Material provided Block Start

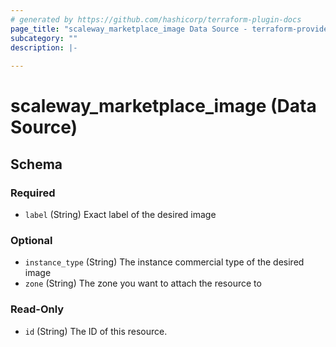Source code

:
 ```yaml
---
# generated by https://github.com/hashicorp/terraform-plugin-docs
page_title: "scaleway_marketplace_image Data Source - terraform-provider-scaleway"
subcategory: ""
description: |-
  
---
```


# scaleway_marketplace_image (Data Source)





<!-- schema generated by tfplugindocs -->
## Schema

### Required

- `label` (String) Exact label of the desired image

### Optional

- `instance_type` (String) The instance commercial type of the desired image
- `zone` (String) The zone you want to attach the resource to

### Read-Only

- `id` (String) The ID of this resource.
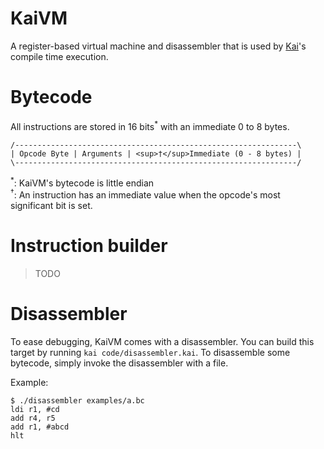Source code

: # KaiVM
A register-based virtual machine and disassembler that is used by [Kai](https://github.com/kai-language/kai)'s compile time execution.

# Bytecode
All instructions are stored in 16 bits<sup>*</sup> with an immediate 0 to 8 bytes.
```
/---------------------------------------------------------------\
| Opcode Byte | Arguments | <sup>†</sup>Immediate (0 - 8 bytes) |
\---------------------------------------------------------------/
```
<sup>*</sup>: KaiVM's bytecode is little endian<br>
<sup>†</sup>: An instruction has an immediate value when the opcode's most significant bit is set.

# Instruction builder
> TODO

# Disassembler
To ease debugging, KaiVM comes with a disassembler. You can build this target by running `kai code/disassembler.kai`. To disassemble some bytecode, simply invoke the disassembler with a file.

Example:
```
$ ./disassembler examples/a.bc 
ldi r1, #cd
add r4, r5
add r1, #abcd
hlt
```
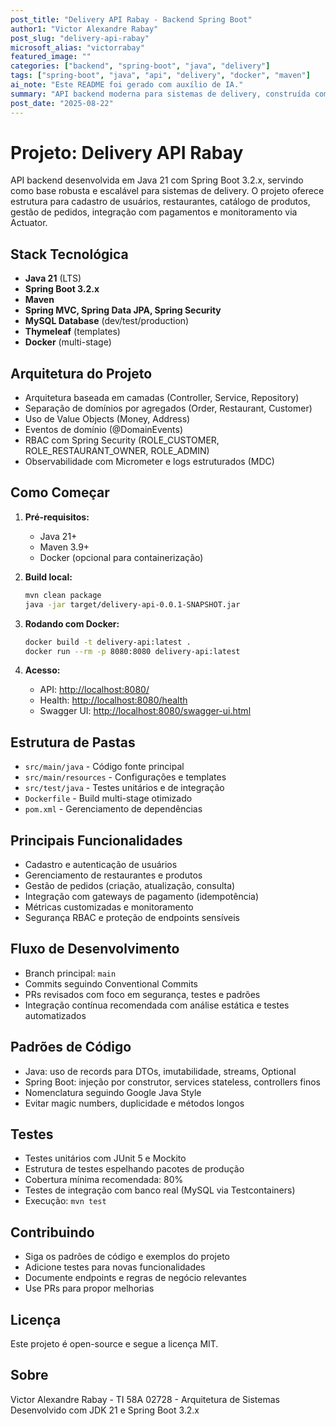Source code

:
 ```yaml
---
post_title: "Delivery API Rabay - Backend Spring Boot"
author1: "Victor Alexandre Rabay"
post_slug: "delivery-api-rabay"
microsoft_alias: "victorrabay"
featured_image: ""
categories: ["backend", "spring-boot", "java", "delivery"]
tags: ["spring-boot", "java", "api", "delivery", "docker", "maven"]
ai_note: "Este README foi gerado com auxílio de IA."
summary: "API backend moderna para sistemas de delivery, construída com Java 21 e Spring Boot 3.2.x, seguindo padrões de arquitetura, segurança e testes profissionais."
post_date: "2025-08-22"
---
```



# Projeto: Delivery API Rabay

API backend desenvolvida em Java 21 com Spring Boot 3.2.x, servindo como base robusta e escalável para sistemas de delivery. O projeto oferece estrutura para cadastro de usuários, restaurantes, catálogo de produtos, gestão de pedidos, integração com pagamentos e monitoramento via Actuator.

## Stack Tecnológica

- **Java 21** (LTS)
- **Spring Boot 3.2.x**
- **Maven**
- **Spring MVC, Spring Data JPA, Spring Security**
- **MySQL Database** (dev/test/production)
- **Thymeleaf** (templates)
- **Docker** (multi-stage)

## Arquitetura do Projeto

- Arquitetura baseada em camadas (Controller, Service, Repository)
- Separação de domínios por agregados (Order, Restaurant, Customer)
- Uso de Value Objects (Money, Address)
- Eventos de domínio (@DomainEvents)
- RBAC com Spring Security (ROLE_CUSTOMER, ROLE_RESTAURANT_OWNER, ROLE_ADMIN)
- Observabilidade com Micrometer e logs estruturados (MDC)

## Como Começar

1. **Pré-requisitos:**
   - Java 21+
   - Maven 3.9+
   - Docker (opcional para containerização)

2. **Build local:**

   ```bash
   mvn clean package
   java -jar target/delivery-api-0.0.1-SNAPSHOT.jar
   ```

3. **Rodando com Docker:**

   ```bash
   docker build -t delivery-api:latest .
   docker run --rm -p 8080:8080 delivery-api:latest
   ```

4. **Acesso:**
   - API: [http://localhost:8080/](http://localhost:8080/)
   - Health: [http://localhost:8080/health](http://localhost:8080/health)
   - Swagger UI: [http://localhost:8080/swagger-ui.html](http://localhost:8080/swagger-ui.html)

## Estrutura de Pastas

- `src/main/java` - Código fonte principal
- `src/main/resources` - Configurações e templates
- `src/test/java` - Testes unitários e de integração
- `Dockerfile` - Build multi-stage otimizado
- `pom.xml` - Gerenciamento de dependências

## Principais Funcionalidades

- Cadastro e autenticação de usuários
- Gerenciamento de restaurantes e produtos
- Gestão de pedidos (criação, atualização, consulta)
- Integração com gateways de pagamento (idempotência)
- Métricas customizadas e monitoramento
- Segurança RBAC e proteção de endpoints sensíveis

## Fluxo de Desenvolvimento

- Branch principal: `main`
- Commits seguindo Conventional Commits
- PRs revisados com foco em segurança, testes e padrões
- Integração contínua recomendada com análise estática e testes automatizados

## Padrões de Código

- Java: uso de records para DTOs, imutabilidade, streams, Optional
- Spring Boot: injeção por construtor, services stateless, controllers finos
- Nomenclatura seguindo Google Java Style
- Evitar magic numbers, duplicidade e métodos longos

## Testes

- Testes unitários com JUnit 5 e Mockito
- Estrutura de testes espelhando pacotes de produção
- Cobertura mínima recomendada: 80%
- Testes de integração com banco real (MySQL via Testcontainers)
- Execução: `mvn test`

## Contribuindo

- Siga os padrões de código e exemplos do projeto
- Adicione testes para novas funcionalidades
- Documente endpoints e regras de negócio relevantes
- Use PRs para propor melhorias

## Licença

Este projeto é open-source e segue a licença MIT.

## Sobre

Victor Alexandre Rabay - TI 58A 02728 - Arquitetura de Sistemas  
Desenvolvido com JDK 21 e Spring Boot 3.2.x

Material provided Block End

- **Work instructions**:
Omit pictures; set down the rest of the material word for word.

- **Exercise solution**:
Source code

:
 ```yaml
---
# generated by https://github.com/hashicorp/terraform-plugin-docs
page_title: "scaleway_marketplace_image Data Source - terraform-provider-scaleway"
subcategory: ""
description: |-
  
---
```


# scaleway_marketplace_image (Data Source)





<!-- schema generated by tfplugindocs -->
## Schema

### Required

- `label` (String) Exact label of the desired image

### Optional

- `instance_type` (String) The instance commercial type of the desired image
- `zone` (String) The zone you want to attach the resource to

### Read-Only

- `id` (String) The ID of this resource.
Source code

: # KaiVM
A register-based virtual machine and disassembler that is used by [Kai](https://github.com/kai-language/kai)'s compile time execution.

# Bytecode
All instructions are stored in 16 bits<sup>*</sup> with an immediate 0 to 8 bytes.
```
/---------------------------------------------------------------\
| Opcode Byte | Arguments | <sup>†</sup>Immediate (0 - 8 bytes) |
\---------------------------------------------------------------/
```
<sup>*</sup>: KaiVM's bytecode is little endian<br>
<sup>†</sup>: An instruction has an immediate value when the opcode's most significant bit is set.

# Instruction builder
> TODO

# Disassembler
To ease debugging, KaiVM comes with a disassembler. You can build this target by running `kai code/disassembler.kai`. To disassemble some bytecode, simply invoke the disassembler with a file.

Example:
```
$ ./disassembler examples/a.bc 
ldi r1, #cd
add r4, r5
add r1, #abcd
hlt
```
Source code

:
 ```yaml
---
post_title: "Delivery API Rabay - Backend Spring Boot"
author1: "Victor Alexandre Rabay"
post_slug: "delivery-api-rabay"
microsoft_alias: "victorrabay"
featured_image: ""
categories: ["backend", "spring-boot", "java", "delivery"]
tags: ["spring-boot", "java", "api", "delivery", "docker", "maven"]
ai_note: "Este README foi gerado com auxílio de IA."
summary: "API backend moderna para sistemas de delivery, construída com Java 21 e Spring Boot 3.2.x, seguindo padrões de arquitetura, segurança e testes profissionais."
post_date: "2025-08-22"
---
```



# Projeto: Delivery API Rabay

API backend desenvolvida em Java 21 com Spring Boot 3.2.x, servindo como base robusta e escalável para sistemas de delivery. O projeto oferece estrutura para cadastro de usuários, restaurantes, catálogo de produtos, gestão de pedidos, integração com pagamentos e monitoramento via Actuator.

## Stack Tecnológica

- **Java 21** (LTS)
- **Spring Boot 3.2.x**
- **Maven**
- **Spring MVC, Spring Data JPA, Spring Security**
- **MySQL Database** (dev/test/production)
- **Thymeleaf** (templates)
- **Docker** (multi-stage)

## Arquitetura do Projeto

- Arquitetura baseada em camadas (Controller, Service, Repository)
- Separação de domínios por agregados (Order, Restaurant, Customer)
- Uso de Value Objects (Money, Address)
- Eventos de domínio (@DomainEvents)
- RBAC com Spring Security (ROLE_CUSTOMER, ROLE_RESTAURANT_OWNER, ROLE_ADMIN)
- Observabilidade com Micrometer e logs estruturados (MDC)

## Como Começar

1. **Pré-requisitos:**
   - Java 21+
   - Maven 3.9+
   - Docker (opcional para containerização)

2. **Build local:**

   ```bash
   mvn clean package
   java -jar target/delivery-api-0.0.1-SNAPSHOT.jar
   ```

3. **Rodando com Docker:**

   ```bash
   docker build -t delivery-api:latest .
   docker run --rm -p 8080:8080 delivery-api:latest
   ```

4. **Acesso:**
   - API: [http://localhost:8080/](http://localhost:8080/)
   - Health: [http://localhost:8080/health](http://localhost:8080/health)
   - Swagger UI: [http://localhost:8080/swagger-ui.html](http://localhost:8080/swagger-ui.html)

## Estrutura de Pastas

- `src/main/java` - Código fonte principal
- `src/main/resources` - Configurações e templates
- `src/test/java` - Testes unitários e de integração
- `Dockerfile` - Build multi-stage otimizado
- `pom.xml` - Gerenciamento de dependências

## Principais Funcionalidades

- Cadastro e autenticação de usuários
- Gerenciamento de restaurantes e produtos
- Gestão de pedidos (criação, atualização, consulta)
- Integração com gateways de pagamento (idempotência)
- Métricas customizadas e monitoramento
- Segurança RBAC e proteção de endpoints sensíveis

## Fluxo de Desenvolvimento

- Branch principal: `main`
- Commits seguindo Conventional Commits
- PRs revisados com foco em segurança, testes e padrões
- Integração contínua recomendada com análise estática e testes automatizados

## Padrões de Código

- Java: uso de records para DTOs, imutabilidade, streams, Optional
- Spring Boot: injeção por construtor, services stateless, controllers finos
- Nomenclatura seguindo Google Java Style
- Evitar magic numbers, duplicidade e métodos longos

## Testes

- Testes unitários com JUnit 5 e Mockito
- Estrutura de testes espelhando pacotes de produção
- Cobertura mínima recomendada: 80%
- Testes de integração com banco real (MySQL via Testcontainers)
- Execução: `mvn test`

## Contribuindo

- Siga os padrões de código e exemplos do projeto
- Adicione testes para novas funcionalidades
- Documente endpoints e regras de negócio relevantes
- Use PRs para propor melhorias

## Licença

Este projeto é open-source e segue a licença MIT.

## Sobre

Victor Alexandre Rabay - TI 58A 02728 - Arquitetura de Sistemas  
Desenvolvido com JDK 21 e Spring Boot 3.2.x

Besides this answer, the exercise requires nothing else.